В чикагском отеле, где жил Мартин, я получила на ресепшене ключ от его номера и завалилась туда. Распахнула шкаф, чтобы вынуть из чемодана одежду и развесить ее, – и обнаружила, что бездумно пялюсь на уже висящие там вещи Лайзы. Аккуратно, как строй солдат, тянулись через «мою» половину шкафа ее шелковые блузки. Я уже, бывало, слышала оправдания в духе: «Горничная что-то напутала», – но больше не собиралась им верить. Меня начала бить дрожь.
Многие годы моего детства родители страдали нервными припадками. Когда с ними такое случалось, мы везли их в психиатрическую лечебницу
– С такой травмой вам надо в обычную больницу, – заметила медсестра в приемном покое.
– Справлюсь и так, – ответила я.
– Я, честно говоря, совершенно не хочу класть тебя к нам, Джули, – поздоровавшись, сообщил мне знакомый доктор. Он меня хорошо знал, я ведь столько раз приезжала к нему с родителями. – Может, просто расскажешь, что случилось?
Я и рассказала. Рассказала, что мой брак трещит по швам.
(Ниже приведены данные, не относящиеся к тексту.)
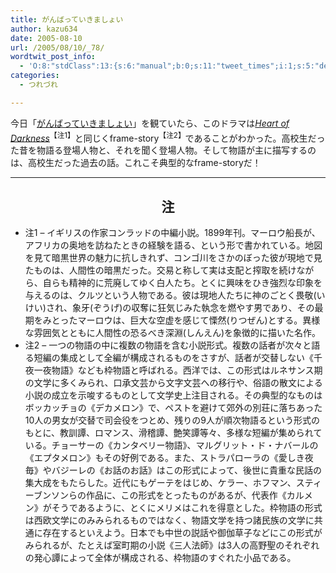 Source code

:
 ```yaml
---
title: がんばっていきましょい
author: kazu634
date: 2005-08-10
url: /2005/08/10/_78/
wordtwit_post_info:
  - 'O:8:"stdClass":13:{s:6:"manual";b:0;s:11:"tweet_times";i:1;s:5:"delay";i:0;s:7:"enabled";i:1;s:10:"separation";s:2:"60";s:7:"version";s:3:"3.7";s:14:"tweet_template";b:0;s:6:"status";i:2;s:6:"result";a:0:{}s:13:"tweet_counter";i:2;s:13:"tweet_log_ids";a:1:{i:0;i:1931;}s:9:"hash_tags";a:0:{}s:8:"accounts";a:1:{i:0;s:7:"kazu634";}}'
categories:
  - つれづれ

---
```

<div class="section">
<p>
    今日「<a href="http://www.ktv.co.jp/shoi/" onclick="__gaTracker('send', 'event', 'outbound-article', 'http://www.ktv.co.jp/shoi/', 'がんばっていきましょい');" target="blank">がんばっていきましょい</a>」を観ていたら、このドラマは<i><a href="https://www.amazon.co.jp/exec/obidos/external-search/249-0170639-2669919?mode=blended&encoding-string-jp=%93%FA%96%7B%8C%EA&keyword=%88%C5%82%CC%89%9C" onclick="__gaTracker('send', 'event', 'outbound-article', 'https://www.amazon.co.jp/exec/obidos/external-search/249-0170639-2669919?mode=blended&encoding-string-jp=%93%FA%96%7B%8C%EA&keyword=%88%C5%82%CC%89%9C', 'Heart of Darkness');" target="blank">Heart of Darkness</a></i><sup>【注1】</sup>と同じくframe-story<sup>【注2】</sup>であることがわかった。高校生だった昔を物語る登場人物と、それを聞く登場人物。そして物語が主に描写するのは、高校生だった過去の話。これこそ典型的なframe-storyだ！
</p></p> 
  
<hr />
</p> 
  
<p>
<h2 align="center">
      注
</h2>
</p>
  
<ul>
<li>
      注1 &#8211; イギリスの作家コンラッドの中編小説。1899年刊。マーロウ船長が、アフリカの奥地を訪ねたときの経験を語る、という形で書かれている。地図を見て暗黒世界の魅力に抗しきれず、コンゴ川をさかのぼった彼が現地で見たものは、人間性の暗黒だった。交易と称して実は支配と搾取を続けながら、自らも精神的に荒廃してゆく白人たち。とくに興味をひき強烈な印象を与えるのは、クルツという人物である。彼は現地人たちに神のごとく畏敬(いけい)され、象牙(ぞうげ)の収奪に狂気じみた執念を燃やす男であり、その最期をみとったマーロウは、巨大な空虚を感じて慄然(りつぜん)とする。異様な雰囲気とともに人間性の恐るべき深淵(しんえん)を象徴的に描いた名作。
</li>
<li>
      注2 &#8211; 一つの物語の中に複数の物語を含む小説形式。複数の話者が次々と語る短編の集成として全編が構成されるものをさすが、話者が交替しない《千夜一夜物語》なども枠物語と呼ばれる。西洋では、この形式はルネサンス期の文学に多くみられ、口承文芸から文字文芸への移行や、俗語の散文による小説の成立を示唆するものとして文学史上注目される。その典型的なものはボッカッチョの《デカメロン》で、ペストを避けて郊外の別荘に落ちあった10人の男女が交替で司会役をつとめ、残りの9人が順次物語るという形式のもとに、教訓譚、ロマンス、滑稽譚、艶笑譚等々、多様な短編が集められている。チョーサーの《カンタベリー物語》、マルグリット・ド・ナバールの《エプタメロン》もその好例である。また、ストラパローラの《愛しき夜毎》やバジーレの《お話のお話》はこの形式によって、後世に貴重な民話の集大成をもたらした。近代にもゲーテをはじめ、ケラー、ホフマン、スティーブンソンらの作品に、この形式をとったものがあるが、代表作《カルメン》がそうであるように、とくにメリメはこれを得意とした。枠物語の形式は西欧文学にのみみられるものではなく、物語文学を持つ諸民族の文学に共通に存在するといえよう。日本でも中世の説話や御伽草子などにこの形式がみられるが、たとえば室町期の小説《三人法師》は3人の高野聖のそれぞれの発心譚によって全体が構成される、枠物語のすぐれた小品である。
</li>
</ul>
</div>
И добавила:
– А еще мне кажется, что я алкоголик.
– Ты ранимая, чувствительная молодая женщина, а сейчас тебе приходится переживать сильную травму – неудавшийся брак, – ответил доктор. – Поэтому ты и пьешь. Все объяснимо.
Поскольку я настаивала, он согласился положить меня в лечебницу, хотя в весьма осторожных выражениях упомянул: не похоже, что мне грозят те же проблемы, что были у отца с матерью.
Доктор разработал простой план. Он протестирует меня, чтобы понять: мои мечты чересчур грандиозны или все-таки реалистичны? Я же, запертая в лечебнице, могла наконец проанализировать собственную жизнь. Протрезвев до конца, пусть и всего на несколько дней, я могла теперь изучить обломки своего брака. Мартину сообщили о том, что я попала в больницу, и он прислал два десятка красных роз. Доменику, когда она прилетела из Лос-Анджелеса, отправили в гости к моим родителям. Сохранилась фотография, где дочка сидит у меня на коленях, а я качаюсь на качелях в больничном дворе. Ветер развевает ее челку. Доменика счастливо улыбается. Я выгляжу изможденной и очень печальной.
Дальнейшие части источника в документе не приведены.